Project Heartbeats

Heartbeats is a revolutionary flagship public safety program that is beneficial to Ferguson and surrounding communities on multiple levels. With this program, we work to solve Ferguson’s police officer shortage to meet the Consent Decree, have sufficiently trained social workers in the police department, and offer social workers an extremely competitive salary with benefits. Hiring trained social workers as police officers will help prevent excessive force, get community members the correct resources they need in cases such as drug abuse/addiction, homelessness, and domestic violence, and help break the cycle of crime and poverty by appropriately addressing causes of crime at the root. 

Heartbeats functions as a social worker-to-police academy career program.
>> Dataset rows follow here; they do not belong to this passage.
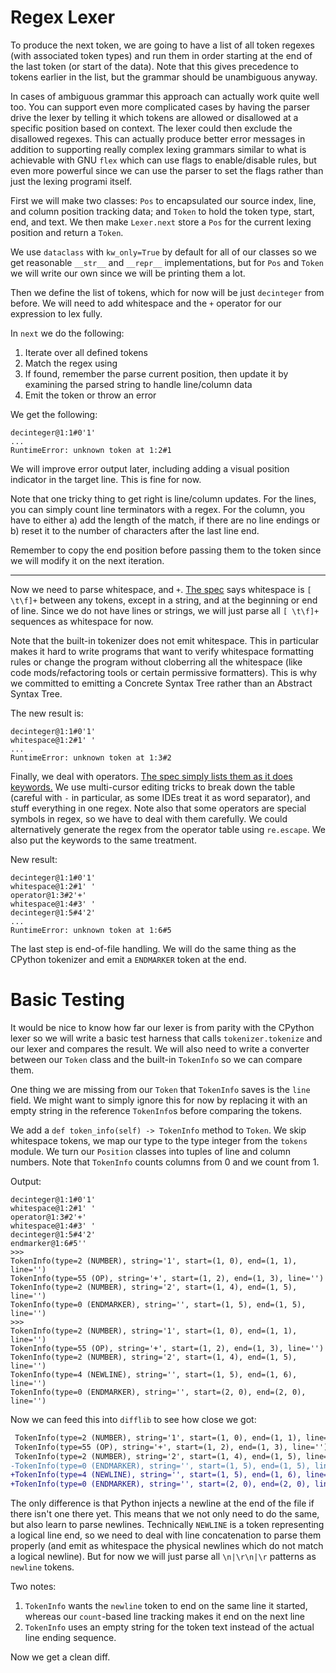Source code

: # Regex Lexer

To produce the next token, we are going to have a list of all token regexes (with associated token types) and run them in order starting at the end of the last token (or start of the data). Note that this gives precedence to tokens earlier in the list, but the grammar should be unambiguous anyway.

In cases of ambiguous grammar this approach can actually work quite well too. You can support even more complicated cases by having the parser drive the lexer by telling it which tokens are allowed or disallowed at a specific position based on context. The lexer could then exclude the disallowed regexes. This can actually produce better error messages in addition to supporting really complex lexing grammars similar to what is achievable with GNU `flex` which can use flags to enable/disable rules, but even more powerful since we can use the parser to set the flags rather than just the lexing programi itself.

First we will make two classes: `Pos` to encapsulated our source index, line, and column position tracking data; and `Token` to hold the token type, start, end, and text. We then make `Lexer.next` store a `Pos` for the current lexing position and return a `Token`.

We use `dataclass` with `kw_only=True` by default for all of our classes so we get reasonable `__str__` and `__repr__` implementations, but for `Pos` and `Token` we will write our own since we will be printing them a lot.

Then we define the list of tokens, which for now will be just `decinteger` from before. We will need to add whitespace and the `+` operator for our expression to lex fully.

In `next` we do the following:

1. Iterate over all defined tokens
2. Match the regex using
3. If found, remember the parse current position, then update it by examining the parsed string to handle line/column data
4. Emit the token or throw an error

We get the following:

```
decinteger@1:1#0'1'
...
RuntimeError: unknown token at 1:2#1
```

We will improve error output later, including adding a visual position indicator in the target line. This is fine for now.

Note that one tricky thing to get right is line/column updates. For the lines, you can simply count line terminators with a regex. For the column, you have to either a) add the length of the match, if there are no line endings or b) reset it to the number of characters after the last line end.

Remember to copy the end position before passing them to the token since we will modify it on the next iteration.

---

Now we need to parse whitespace, and `+`. [The spec](https://docs.python.org/3.13/reference/lexical_analysis.html#whitespace-between-tokens) says whitespace is `[ \t\f]+` between any tokens, except in a string, and at the beginning or end of line. Since we do not have lines or strings, we will just parse all `[ \t\f]+` sequences as whitespace for now.

Note that the built-in tokenizer does not emit whitespace. This in particular makes it hard to write programs that want to verify whitespace formatting rules or change the program without cloberring all the whitespace (like code mods/refactoring tools or certain permissive formatters). This is why we committed to emitting a Concrete Syntax Tree rather than an Abstract Syntax Tree.

The new result is:

```
decinteger@1:1#0'1'
whitespace@1:2#1' '
...
RuntimeError: unknown token at 1:3#2
```

Finally, we deal with operators. [The spec simply lists them as it does keywords.](https://docs.python.org/3.13/reference/lexical_analysis.html#operators) We use multi-cursor editing tricks to break down the table (careful with `-` in particular, as some IDEs treat it as word separator), and stuff everything in one regex. Note also that some operators are special symbols in regex, so we have to deal with them carefully. We could alternatively generate the regex from the operator table using `re.escape`. We also put the keywords to the same treatment.

New result:

```
decinteger@1:1#0'1'
whitespace@1:2#1' '
operator@1:3#2'+'
whitespace@1:4#3' '
decinteger@1:5#4'2'
...
RuntimeError: unknown token at 1:6#5
```

The last step is end-of-file handling. We will do the same thing as the CPython tokenizer and emit a `ENDMARKER` token at the end.

# Basic Testing

It would be nice to know how far our lexer is from parity with the CPython lexer so we will write a basic test harness that calls `tokenizer.tokenize` and our lexer and compares the result. We will also need to write a converter between our `Token` class and the built-in `TokenInfo` so we can compare them.

One thing we are missing from our `Token` that `TokenInfo` saves is the `line` field. We might want to simply ignore this for now by replacing it with an empty string in the reference `TokenInfo`s before comparing the tokens.

We add a `def token_info(self) -> TokenInfo` method to `Token`. We skip whitespace tokens, we map our type to the type integer from the `tokens` module. We turn our `Position` classes into tuples of line and column numbers. Note that `TokenInfo` counts columns from 0 and we count from 1.

Output:

```
decinteger@1:1#0'1'
whitespace@1:2#1' '
operator@1:3#2'+'
whitespace@1:4#3' '
decinteger@1:5#4'2'
endmarker@1:6#5''
>>>
TokenInfo(type=2 (NUMBER), string='1', start=(1, 0), end=(1, 1), line='')
TokenInfo(type=55 (OP), string='+', start=(1, 2), end=(1, 3), line='')
TokenInfo(type=2 (NUMBER), string='2', start=(1, 4), end=(1, 5), line='')
TokenInfo(type=0 (ENDMARKER), string='', start=(1, 5), end=(1, 5), line='')
>>>
TokenInfo(type=2 (NUMBER), string='1', start=(1, 0), end=(1, 1), line='')
TokenInfo(type=55 (OP), string='+', start=(1, 2), end=(1, 3), line='')
TokenInfo(type=2 (NUMBER), string='2', start=(1, 4), end=(1, 5), line='')
TokenInfo(type=4 (NEWLINE), string='', start=(1, 5), end=(1, 6), line='')
TokenInfo(type=0 (ENDMARKER), string='', start=(2, 0), end=(2, 0), line='')
```

Now we can feed this into `difflib` to see how close we got:

```diff
 TokenInfo(type=2 (NUMBER), string='1', start=(1, 0), end=(1, 1), line='')
 TokenInfo(type=55 (OP), string='+', start=(1, 2), end=(1, 3), line='')
 TokenInfo(type=2 (NUMBER), string='2', start=(1, 4), end=(1, 5), line='')
-TokenInfo(type=0 (ENDMARKER), string='', start=(1, 5), end=(1, 5), line='')
+TokenInfo(type=4 (NEWLINE), string='', start=(1, 5), end=(1, 6), line='')
+TokenInfo(type=0 (ENDMARKER), string='', start=(2, 0), end=(2, 0), line='')
```

The only difference is that Python injects a newline at the end of the file if there isn't one there yet. This means that we not only need to do the same, but also learn to parse newlines. Technically `NEWLINE` is a token representing a logical line end, so we need to deal with line concatenation to parse them properly (and emit as whitespace the physical newlines which do not match a logical newline). But for now we will just parse all `\n|\r\n|\r` patterns as `newline` tokens.

Two notes:

1. `TokenInfo` wants the `newline` token to end on the same line it started, whereas our `count`-based line tracking makes it end on the next line
2. `TokenInfo` uses an empty string for the token text instead of the actual line ending sequence.

Now we get a clean diff.
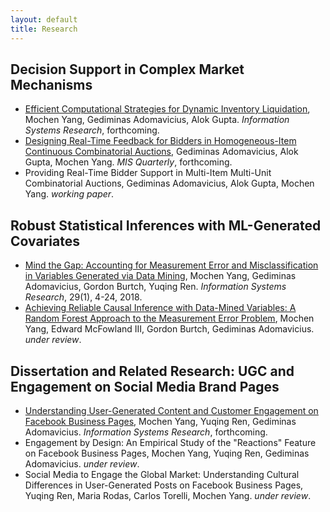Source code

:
 ```yaml
---
layout: default
title: Research
---
```


## Decision Support in Complex Market Mechanisms

- [Efficient Computational Strategies for Dynamic Inventory Liquidation](https://papers.ssrn.com/sol3/papers.cfm?abstract_id=3251519), Mochen Yang, Gediminas Adomavicius, Alok Gupta. _Information Systems Research_, forthcoming.
- [Designing Real-Time Feedback for Bidders in Homogeneous-Item Continuous Combinatorial Auctions](https://papers.ssrn.com/sol3/papers.cfm?abstract_id=3294392), Gediminas Adomavicius, Alok Gupta, Mochen Yang. _MIS Quarterly_, forthcoming.
- Providing Real-Time Bidder Support in Multi-Item Multi-Unit Combinatorial Auctions, Gediminas Adomavicius, Alok Gupta, Mochen Yang. _working paper_.


## Robust Statistical Inferences with ML-Generated Covariates

- [Mind the Gap: Accounting for Measurement Error and Misclassification in Variables Generated via Data Mining](https://pubsonline.informs.org/doi/full/10.1287/isre.2017.0727), Mochen Yang, Gediminas Adomavicius, Gordon Burtch, Yuqing Ren. _Information Systems Research_, 29(1), 4-24, 2018.
- [Achieving Reliable Causal Inference with Data-Mined Variables: A Random Forest Approach to the Measurement Error Problem](https://papers.ssrn.com/sol3/papers.cfm?abstract_id=3339983), Mochen Yang, Edward McFowland III, Gordon Burtch, Gediminas Adomavicius. _under review_.


## Dissertation and Related Research: UGC and Engagement on Social Media Brand Pages

- [Understanding User-Generated Content and Customer Engagement on Facebook Business Pages](https://papers.ssrn.com/sol3/papers.cfm?abstract_id=3260294), Mochen Yang, Yuqing Ren, Gediminas Adomavicius. _Information Systems Research_, forthcoming.
- Engagement by Design: An Empirical Study of the "Reactions" Feature on Facebook Business Pages, Mochen Yang, Yuqing Ren, Gediminas Adomavicius. _under review_.
- Social Media to Engage the Global Market: Understanding Cultural Differences in User-Generated Posts on Facebook Business Pages, Yuqing Ren, Maria Rodas, Carlos Torelli, Mochen Yang. _under review_.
Local police officers will visit the UMSL School of Social Work to encourage social work graduates to go through the police academy and become public safety officers. The recruitment officers will explain the many benefits of having police officers who are fully-fledged social workers out in the community. Social workers already feel a call to serve their communities, so Heartbeats aligns with their mission to be catalysts for positive change. As police officers, they will be called when people are in distress and will ensure the public gets the correct resources they need, addressing issues at their root, and nearly doubling the traditional entry level salary of a social worker. Having fully trained social workers become police officers instead of social workers riding along with police officers on the beat is much safer for social workers and ensures they get the salary and benefits they deserve. It will also help bridge the cultural gap between police and social workers, creating an environment of respect that is based on public service and safety. Other programs where social workers and police work together but separately have reported issues with respect, hierarchy, and leadership.        
         
An important aspect of this program that cannot be ignored is how this can help address national historic targeting and incarceration of BIPOC. These social workers turned police- who we will call public safety officers instead of “police”- will know community members and their families, because they are part of the community. This will help prevent excessive use of force and wrongful targeting and incarceration. People will get the resources they need such as help with food, childcare, education and job training, addiction help, mental health services, and addressing homelessness instead giving people fines and incarceration that may ultimately lead to more strain on the community and create more crime. This program will also help build trust in the community. Because of historical and current use of excessive force, racial profiling, and police brutality in the United States, there is a large distrust of police, especially by BIPOC, who have been predominantly on the receiving end of this abuse. With public safety officers who are social workers from the community, people will not be afraid to call for help out of fear the situation will escalate.  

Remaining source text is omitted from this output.